The hardcore, grit-in-the-fingernails nature of home improvement once seemed inaccessible to lay people. But technology has allowed wanna-be self-renovators the ability to address the ancient craftsmanship with some craft.

Claire and Lee Berlinsky have been immersed in renovating their 1930s duplex in Charleston, S.C. and turning it into a family home. The refurbishing, estimated to take eight or nine months, will focus on the home's interior, and with a little self-initiative, the Berlinkys have managed to save.

"In salvaging and conserving most of the antique re-sawn oak floors with mahogany inlay, we are able to splurge on reclaimed flooring for their kitchen, from a local reclaimed wood resource," said Lee Berlinsky.


Claire Berlinsky forewent an expensive interior designer and instead used online resource Houzz to help her plan.

Along with hammers, nails and spackle, technology has become just an integral a tool in home renovations such that DIYers can't go without it.

"I use the online platform to find all of my home's new plumbing fixtures, cabinetry, tiling, appliances and bathroom vanities," she said. "I take my iPad with me to various businesses and they source the materials for me."

--Written by Ross Kenneth Urken for MainStreet

About this Survey This information is based on a survey conducted by TheStreet, Inc. and GfK Roper Public Affairs & Corporate Communications. Telephone interviews were conducted from May 17-May 19, 2013 among a total of 1,000 adult Americans.
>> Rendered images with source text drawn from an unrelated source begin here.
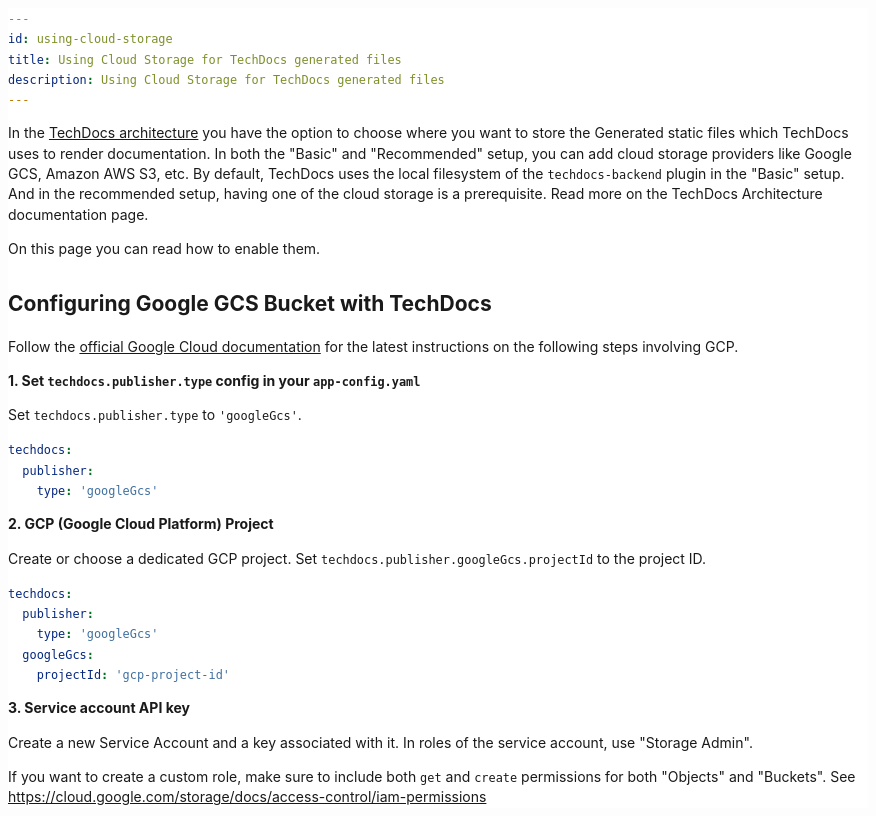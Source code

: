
 ```yaml
---
id: using-cloud-storage
title: Using Cloud Storage for TechDocs generated files
description: Using Cloud Storage for TechDocs generated files
---
```


In the [TechDocs architecture](./architecture.md) you have the option to choose
where you want to store the Generated static files which TechDocs uses to render
documentation. In both the "Basic" and "Recommended" setup, you can add cloud
storage providers like Google GCS, Amazon AWS S3, etc. By default, TechDocs uses
the local filesystem of the `techdocs-backend` plugin in the "Basic" setup. And
in the recommended setup, having one of the cloud storage is a prerequisite.
Read more on the TechDocs Architecture documentation page.

On this page you can read how to enable them.

## Configuring Google GCS Bucket with TechDocs

Follow the
[official Google Cloud documentation](https://googleapis.dev/nodejs/storage/latest/index.html#quickstart)
for the latest instructions on the following steps involving GCP.

**1. Set `techdocs.publisher.type` config in your `app-config.yaml`**

Set `techdocs.publisher.type` to `'googleGcs'`.

```yaml
techdocs:
  publisher:
    type: 'googleGcs'
```

**2. GCP (Google Cloud Platform) Project**

Create or choose a dedicated GCP project. Set
`techdocs.publisher.googleGcs.projectId` to the project ID.

```yaml
techdocs:
  publisher:
    type: 'googleGcs'
  googleGcs:
    projectId: 'gcp-project-id'
```

**3. Service account API key**

Create a new Service Account and a key associated with it. In roles of the
service account, use "Storage Admin".

If you want to create a custom role, make sure to include both `get` and
`create` permissions for both "Objects" and "Buckets". See
https://cloud.google.com/storage/docs/access-control/iam-permissions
The margin of error for this study is +/- 3 percentage points for the sample.


----------



## The Coastal Craftsman (Jun 29, 2009)

I know a few people who use pinterest to do home improvements. It def gives them the confidence but it does nothing for the quality. Their houses are turds to say the least. People who don't know quality love it but people who appreciate quality spot it was a HO done job in seconds. 

There's always gonna be them people who watching a TV show or watching a YouTube vid will make them a expert. The problem is the majority of these vids are done by unskilled people. It's the blind leading the blind :laughing:


----------



## dave_dj1 (Mar 16, 2010)

One thing I have come to notice (and accept) is that people want to do smaller jobs, some doing final finish themselves. I had to adapt to doing 4 hr jobs versus a day or more project. I don't mind as I am older now (had my 54th b-day yesterday) and I charge accordingly. It has given me the opportunity to take much needed time to devote to my bidding and meeting clients and not being haggard. 
I'll admit I did not want to accept this but it has proven to be OK for now. I still have some clients that just want to write the check and that is cool also. 
I have done jobs recently where the HO wants to "help". I let them help even though they slow things down, they get a sense of accomplishment even though it costs them a little more. As long as they are cool with it I can be.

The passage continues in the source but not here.